Unfortunately, it seems most functional languages are built on infrastructure that was intended for procedural languages (Rust->llvm, F#->.Net, Scala->JVM, etc.) . This means that by the time that infrastructure starts working on the code, it has already been stripped of its most valuable inferential assets: the resolved types, the statically determined immutability, etc..

Rust is the first language I've seen that is trying to do something about it. I think the idea is that MIR is an intermediate language that still retains type information, after lifetimes have been resolved. Using this, they can implement better analysis and preoptimize code before it hits LLVMs optimizers.


> Rust is the first language I've seen that is trying to do something about it. I think the idea is that MIR is an intermediate language that still retains type information, after lifetimes have been resolved. Using this, they can implement better analysis and preoptimize code before it hits LLVMs optimizers.

MLton also keeps type information around basically until machine code generation (as far as I understand, at least). There have also been several interesting papers/projects about typed assembly languages.

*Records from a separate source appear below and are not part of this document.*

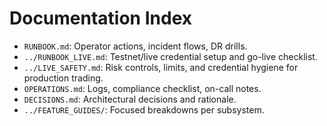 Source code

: # Documentation Index

- `RUNBOOK.md`: Operator actions, incident flows, DR drills.
- `../RUNBOOK_LIVE.md`: Testnet/live credential setup and go-live checklist.
- `../LIVE_SAFETY.md`: Risk controls, limits, and credential hygiene for production trading.
- `OPERATIONS.md`: Logs, compliance checklist, on-call notes.
- `DECISIONS.md`: Architectural decisions and rationale.
- `../FEATURE_GUIDES/`: Focused breakdowns per subsystem.
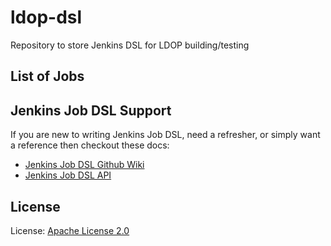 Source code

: # ldop-dsl
Repository to store Jenkins DSL for LDOP building/testing

## List of Jobs


## Jenkins Job DSL Support
If you are new to writing Jenkins Job DSL, need a refresher, or simply want a 
reference then checkout these docs:

* [Jenkins Job DSL Github Wiki](https://github.com/jenkinsci/job-dsl-plugin/wiki/Job-DSL-Commands)
* [Jenkins Job DSL API](https://jenkinsci.github.io/job-dsl-plugin/)


## License 
License: [Apache License 2.0](https://github.com/liatrio/ldop-dsl/blob/master/LICENSE)

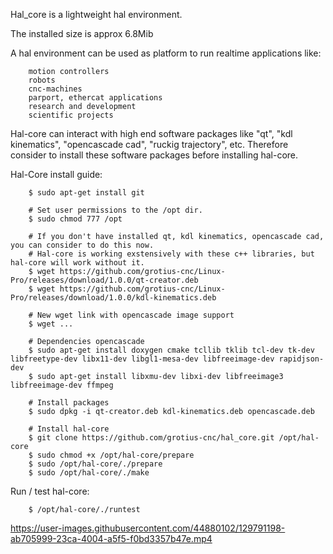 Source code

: Hal_core is a lightweight hal environment.

The installed size is approx 6.8Mib

A hal environment can be used as platform to run realtime applications like:

		motion controllers 
		robots
		cnc-machines 
		parport, ethercat applications
		research and development 
		scientific projects
	   
Hal-core can interact with high end software packages like "qt", "kdl kinematics", "opencascade cad", "ruckig trajectory", etc.
Therefore consider to install these software packages before installing hal-core. 

Hal-Core install guide:

		$ sudo apt-get install git

		# Set user permissions to the /opt dir.
		$ sudo chmod 777 /opt

		# If you don't have installed qt, kdl kinematics, opencascade cad, you can consider to do this now.
		# Hal-core is working exstensively with these c++ libraries, but hal-core will work without it.
		$ wget https://github.com/grotius-cnc/Linux-Pro/releases/download/1.0.0/qt-creator.deb
		$ wget https://github.com/grotius-cnc/Linux-Pro/releases/download/1.0.0/kdl-kinematics.deb

		# New wget link with opencascade image support
		$ wget ...

		# Dependencies opencascade
		$ sudo apt-get install doxygen cmake tcllib tklib tcl-dev tk-dev libfreetype-dev libx11-dev libgl1-mesa-dev libfreeimage-dev rapidjson-dev 
		$ sudo apt-get install libxmu-dev libxi-dev libfreeimage3 libfreeimage-dev ffmpeg

		# Install packages
		$ sudo dpkg -i qt-creator.deb kdl-kinematics.deb opencascade.deb

		# Install hal-core
		$ git clone https://github.com/grotius-cnc/hal_core.git /opt/hal-core
		$ sudo chmod +x /opt/hal-core/prepare
		$ sudo /opt/hal-core/./prepare
		$ sudo /opt/hal-core/./make
	
Run / test hal-core:

		$ /opt/hal-core/./runtest

https://user-images.githubusercontent.com/44880102/129791198-ab705999-23ca-4004-a5f5-f0bd3357b47e.mp4
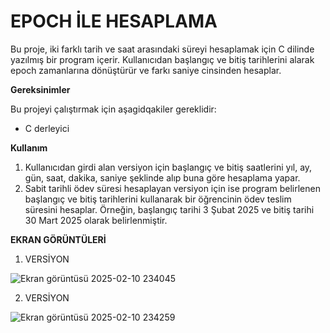 # **EPOCH İLE HESAPLAMA**
Bu proje, iki farklı tarih ve saat arasındaki süreyi hesaplamak için C dilinde yazılmış bir program içerir. Kullanıcıdan başlangıç ve bitiş tarihlerini alarak epoch zamanlarına dönüştürür ve farkı saniye cinsinden hesaplar.
 
 **Gereksinimler**
 
 Bu projeyi çalıştırmak için aşagidqakiler gereklidir:
 - C derleyici

 **Kullanım**

1. Kullanıcıdan girdi alan versiyon için başlangıç ve bitiş saatlerini yıl, ay, gün, saat, dakika, saniye şeklinde alıp buna göre hesaplama yapar.
2. Sabit tarihli ödev süresi hesaplayan versiyon için ise program belirlenen başlangıç ve bitiş tarihlerini kullanarak bir öğrencinin ödev teslim süresini hesaplar. Örneğin, başlangıç tarihi 3 Şubat 2025 ve bitiş tarihi 30 Mart 2025 olarak belirlenmiştir.

 **EKRAN GÖRÜNTÜLERİ**

1. VERSİYON
   
![Ekran görüntüsü 2025-02-10 234045](https://github.com/user-attachments/assets/37355ecd-b762-49cb-a3a7-b27ed9f40fe9)

2. VERSİYON
   
![Ekran görüntüsü 2025-02-10 234259](https://github.com/user-attachments/assets/29102b42-b2af-4ed0-8b5f-389b51b5344a)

> Unfortunately, it seems most functional languages are built on infrastructure that was intended for procedural languages

But what about Haskell and Scheme? They’re the first two languages that come to mind when I think functional.

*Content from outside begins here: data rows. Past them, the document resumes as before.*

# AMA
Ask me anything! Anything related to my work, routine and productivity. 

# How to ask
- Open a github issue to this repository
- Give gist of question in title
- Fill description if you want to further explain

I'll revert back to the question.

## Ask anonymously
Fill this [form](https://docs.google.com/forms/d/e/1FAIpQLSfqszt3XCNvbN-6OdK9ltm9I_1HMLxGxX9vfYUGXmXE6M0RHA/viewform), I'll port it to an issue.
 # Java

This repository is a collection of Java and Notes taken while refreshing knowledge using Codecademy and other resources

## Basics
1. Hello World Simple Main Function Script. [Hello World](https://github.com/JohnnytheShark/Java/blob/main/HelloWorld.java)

I think all those other languages are built on existing infrastructures like .Net or JVM because infrastructure is one of the biggest barriers for any language. I’d love to see a general purpose platform designed for functional languages, but I don’t even know what that would look like.


Well, haskell has the problem of lazyness being the default execution model, which doesn't really help.


If you’re not already familiar with it, you may find the GRIN (Graph Reduction Intermediate Notation) compiler project interesting: https://github.com/grin-compiler/grin


The borrow checker nowadays operates on MIR, it is not done before MIR.


Was that how you got non-lexical lifetimes? Is it using data flow analysis during that?


Yep! MIR is CFG based rather than AST based.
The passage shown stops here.